Jochen Stoppenbrink, Wibke Brems (MdL), Michael Flohr (Stadt Halle), Helga Lange (v.l.n.r.) |
Im Rahmen der Energiewende kommt dem Ausbau des deutschen Stromnetzes eine zentrale Bedeutung zu. Auf der anderen Seite ist es bei jeglichen Planungen auch wichtig den Interessen direkt Betroffener Rechnung zu tragen. Im Haller Westen soll nun eine Hochspannungsleitung, die durch die Siedlung Am Forst führt, in eine 380 kV Höchstspannungsleitung umgewandelt werden. Die Trasse verläuft direkt über den Wohnhäusern.

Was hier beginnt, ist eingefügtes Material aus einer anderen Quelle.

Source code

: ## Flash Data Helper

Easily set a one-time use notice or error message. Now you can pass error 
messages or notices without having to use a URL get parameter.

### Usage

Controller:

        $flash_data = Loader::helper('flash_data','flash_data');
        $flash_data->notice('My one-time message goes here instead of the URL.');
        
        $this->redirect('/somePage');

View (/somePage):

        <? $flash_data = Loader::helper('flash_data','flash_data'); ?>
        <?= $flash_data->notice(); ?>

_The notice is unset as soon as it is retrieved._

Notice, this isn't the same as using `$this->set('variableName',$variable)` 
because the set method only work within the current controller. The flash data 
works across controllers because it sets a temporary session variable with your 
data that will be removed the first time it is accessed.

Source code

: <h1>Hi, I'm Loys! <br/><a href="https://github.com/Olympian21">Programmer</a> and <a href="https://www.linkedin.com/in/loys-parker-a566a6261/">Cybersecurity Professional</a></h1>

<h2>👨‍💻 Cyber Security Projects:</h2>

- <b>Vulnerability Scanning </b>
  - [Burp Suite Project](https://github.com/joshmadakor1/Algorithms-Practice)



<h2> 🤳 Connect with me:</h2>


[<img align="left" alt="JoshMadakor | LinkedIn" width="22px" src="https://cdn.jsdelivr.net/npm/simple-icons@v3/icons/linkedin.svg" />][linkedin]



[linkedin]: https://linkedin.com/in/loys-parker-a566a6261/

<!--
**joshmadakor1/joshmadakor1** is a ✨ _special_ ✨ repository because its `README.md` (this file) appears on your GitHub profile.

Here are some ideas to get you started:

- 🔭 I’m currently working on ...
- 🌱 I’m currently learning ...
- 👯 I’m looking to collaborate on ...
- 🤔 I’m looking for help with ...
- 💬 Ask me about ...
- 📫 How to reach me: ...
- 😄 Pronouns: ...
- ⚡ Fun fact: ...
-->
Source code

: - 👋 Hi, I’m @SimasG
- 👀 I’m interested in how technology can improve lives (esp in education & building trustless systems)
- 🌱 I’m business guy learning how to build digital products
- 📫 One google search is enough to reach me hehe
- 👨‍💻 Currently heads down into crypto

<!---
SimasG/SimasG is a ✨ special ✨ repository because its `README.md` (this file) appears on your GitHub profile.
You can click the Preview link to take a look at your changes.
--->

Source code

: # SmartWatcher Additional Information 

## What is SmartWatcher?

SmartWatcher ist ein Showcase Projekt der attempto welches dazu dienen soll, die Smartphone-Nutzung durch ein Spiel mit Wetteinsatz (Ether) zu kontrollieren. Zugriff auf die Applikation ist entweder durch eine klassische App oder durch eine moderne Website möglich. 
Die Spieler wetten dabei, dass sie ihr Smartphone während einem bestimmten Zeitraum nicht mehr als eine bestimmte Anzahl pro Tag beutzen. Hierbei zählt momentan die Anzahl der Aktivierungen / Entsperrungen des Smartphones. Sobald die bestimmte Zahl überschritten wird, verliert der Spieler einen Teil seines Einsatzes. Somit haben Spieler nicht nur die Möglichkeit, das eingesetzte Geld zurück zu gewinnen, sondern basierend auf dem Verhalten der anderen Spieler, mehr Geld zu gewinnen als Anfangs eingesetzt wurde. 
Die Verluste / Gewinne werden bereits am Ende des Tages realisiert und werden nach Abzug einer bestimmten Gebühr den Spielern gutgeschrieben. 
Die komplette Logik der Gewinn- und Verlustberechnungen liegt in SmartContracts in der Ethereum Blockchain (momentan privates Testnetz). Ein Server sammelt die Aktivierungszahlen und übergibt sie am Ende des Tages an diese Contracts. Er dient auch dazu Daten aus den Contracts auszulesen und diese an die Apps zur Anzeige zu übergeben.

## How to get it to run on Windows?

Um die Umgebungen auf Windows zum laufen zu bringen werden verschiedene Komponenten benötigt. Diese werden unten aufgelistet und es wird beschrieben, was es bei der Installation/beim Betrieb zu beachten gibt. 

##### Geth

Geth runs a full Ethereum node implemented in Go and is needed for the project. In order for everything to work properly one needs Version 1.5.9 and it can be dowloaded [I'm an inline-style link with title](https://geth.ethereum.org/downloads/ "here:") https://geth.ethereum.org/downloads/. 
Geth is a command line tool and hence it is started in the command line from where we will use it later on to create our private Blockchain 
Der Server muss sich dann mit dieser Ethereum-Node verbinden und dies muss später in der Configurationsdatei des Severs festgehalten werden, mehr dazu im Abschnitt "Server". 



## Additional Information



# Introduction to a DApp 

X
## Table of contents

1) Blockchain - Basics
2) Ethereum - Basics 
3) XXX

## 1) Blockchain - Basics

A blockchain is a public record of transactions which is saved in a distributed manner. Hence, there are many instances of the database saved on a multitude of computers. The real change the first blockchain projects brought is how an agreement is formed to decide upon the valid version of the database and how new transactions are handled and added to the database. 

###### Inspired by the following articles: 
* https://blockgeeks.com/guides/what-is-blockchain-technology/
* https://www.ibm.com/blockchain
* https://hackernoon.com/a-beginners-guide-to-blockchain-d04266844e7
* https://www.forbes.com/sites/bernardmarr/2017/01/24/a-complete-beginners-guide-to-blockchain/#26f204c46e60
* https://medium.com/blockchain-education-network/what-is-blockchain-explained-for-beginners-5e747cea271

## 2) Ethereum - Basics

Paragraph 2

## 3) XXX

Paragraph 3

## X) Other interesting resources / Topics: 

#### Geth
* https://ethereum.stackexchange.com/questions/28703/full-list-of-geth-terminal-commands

Bei einer Veranstaltung mit der Grünen Landtagsabgeordneten Wibke Brems und Michael Flohr vom Haller Bauamt wurden Alternativen zur Höchstspannungsleitung durch die Siedlung diskutiert. Laut Brems käme eine grundsätzlich andere Lösung, wie ein Erdkabel oder Gleichstrom-Übertragung, aus finanziellen und technischen Gründen nicht in Frage. Stattdessen sei jedoch ein andere Route für die Leitung denkbar: Laut Michael Flohr sei eine Verschiebung der Trassenführung in einem 1.000 m breitem Korridor im Rahmen eines Planfeststellungsverfahrens möglich.
Die Haller Grünen sicherten den Anwohnern ihre Unterstützung zu. Ratsmitglied Helga Lange geht davon aus, dass es im nächsten Hauptausschuss eine breite Mehrheit für eine Verschiebung der Trassenführung geben wird. Darüber hinaus kündigte sie an, sich über den Bezirksrat auch bei der Bezirksregierung dafür einzusetzen.